Love Note From Nature

I’ll be honest: I have been having a hard time.

The weather is turning springtime: the sun is shining, the leaves are fluttering green and fresh, grass is being mowed, birds are wooing and cooing, but I am stuck in my head – in a place of negativity, anxiety, and doubt.

I’m feeling hopeless. I’m feeling like I have nothing to look forward to.  I’m feel a pressing grief about all that we have already lost and fear about all that we are set to lose in the coming months.

  • The smell of sunscreen reminds me of the beach vacation we take every year with my parents: nope, cancelled.
  • The warm breeze reminds me of baseball games and park picnics with friends: no, not happening.
  • The seedlings we are planting remind me of the farmer’s market, live music, and popsicles: nope, not this year.
  • The squirt guns my kids are chasing each other with remind me of going to the pool and waterparks: nuh-uh, closed for the summer.
  • Well at least I might get some time to myself to read in the shade… no, yet again, no…since there won’t be any summer camps and, for that matter, my kids may never see the inside of a school building again.

I know I need to focus on the joys of the present: my kids actually playing together and enjoying each other’s company. My husband spending so much time at home with us. My plants beginning to grow. There is a “new normal,” as everyone likes to say. The earth is healing.

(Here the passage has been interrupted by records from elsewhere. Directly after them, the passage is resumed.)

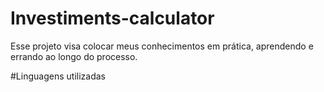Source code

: ﻿# Investiments-calculator
 Esse projeto visa colocar meus conhecimentos em prática, aprendendo e errando ao longo do processo. 

#Linguagens utilizadas

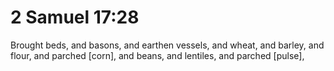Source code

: # 2 Samuel 17:28

Brought beds, and basons, and earthen vessels, and wheat, and barley, and flour, and parched [corn], and beans, and lentiles, and parched [pulse],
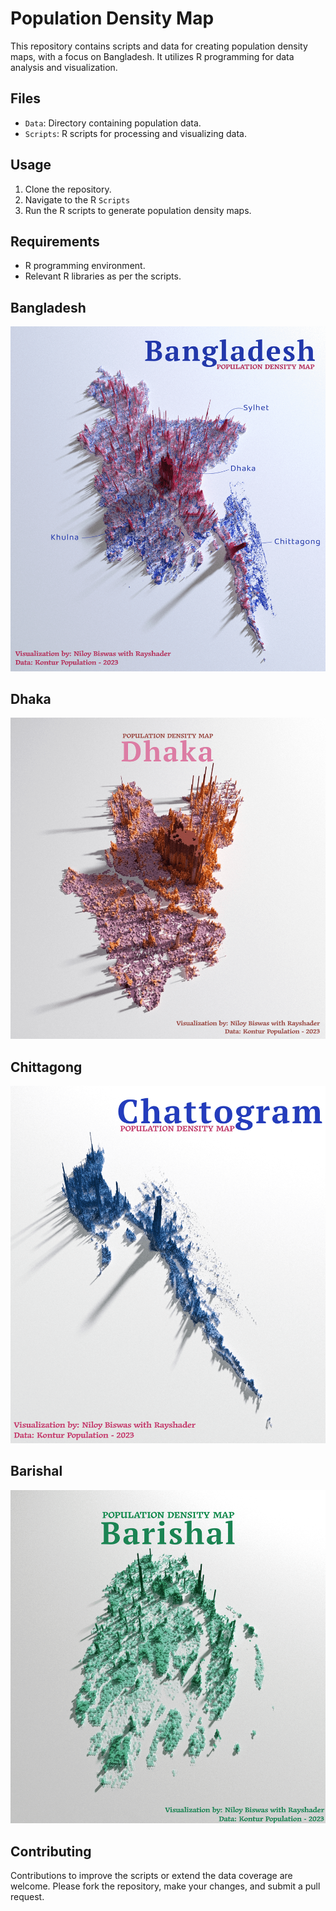 # Population Density Map

This repository contains scripts and data for creating population density maps, with a focus on Bangladesh. It utilizes R programming for data analysis and visualization.

## Files
- `Data`: Directory containing population data.
- `Scripts`: R scripts for processing and visualizing data.

## Usage
1. Clone the repository.
2. Navigate to the R `Scripts` 
3. Run the R scripts to generate population density maps.

## Requirements
- R programming environment.
- Relevant R libraries as per the scripts.

## Bangladesh
![Bangladesh](Plots/Bangladesh_population_density.png)

## Dhaka
![Dhaka](Plots/Dhaka_population_density.png)

## Chittagong
![Chittagong](Plots/Chittagong_population_density.png)


## Barishal
![Barishal](Plots/Barishal_population_density.png)


## Contributing
Contributions to improve the scripts or extend the data coverage are welcome. Please fork the repository, make your changes, and submit a pull request.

The people are connecting from a distance.

Blarg.

It has been so hard for me to avert my eyes from the uncertainty of the future. It is hard to stay tucked in to my present. Am I depressed? Maybe. I’m definitely deeply sad. I’m not quite panicked, but I’m definitely operating in a state of mild trauma.

It’s like a constant war is being waged inside my mind:

This is the end of society as we know it; I’m shriveling and dying.
            It’s a beautiful day, go spend it playing with your family.
But I should be preparing for what to do next, because everything 
I’ve always done is cancelled.
            Just do what feels right, right now.
But what will I do in 2 hours? 2 days? 2 months? 2 years? 
I must know!
            You can’t know that… life is uncertainty by its very nature.
This is too much. I don’t know what to make for lunch. Or dinner. 
Or if I can muster up the strength to go to the grocery store 
tomorrow.
            It’s ok. There are hot dogs and granola bars. They won’t starve.
We can’t live like this!!! I must cook something healthy and 
natural because I have all this time and should be filling it 
with productivity and self-improvement!
            You’re depressed and freaking out. Just take some time to yourself.
How can I do that? Everyone needs me. It’s so nice out; I should be 
landscaping or biking or taking my family on a nature walk.
             Just breathe, then. Sit in the sunshine, close your eyes and breathe. 
Let them eat raw hot dogs out of the package.
But… *wimper*

So I write and get it out of my head and into some words at least. (Maybe I’ll post it, I think. Surely someone else can relate…)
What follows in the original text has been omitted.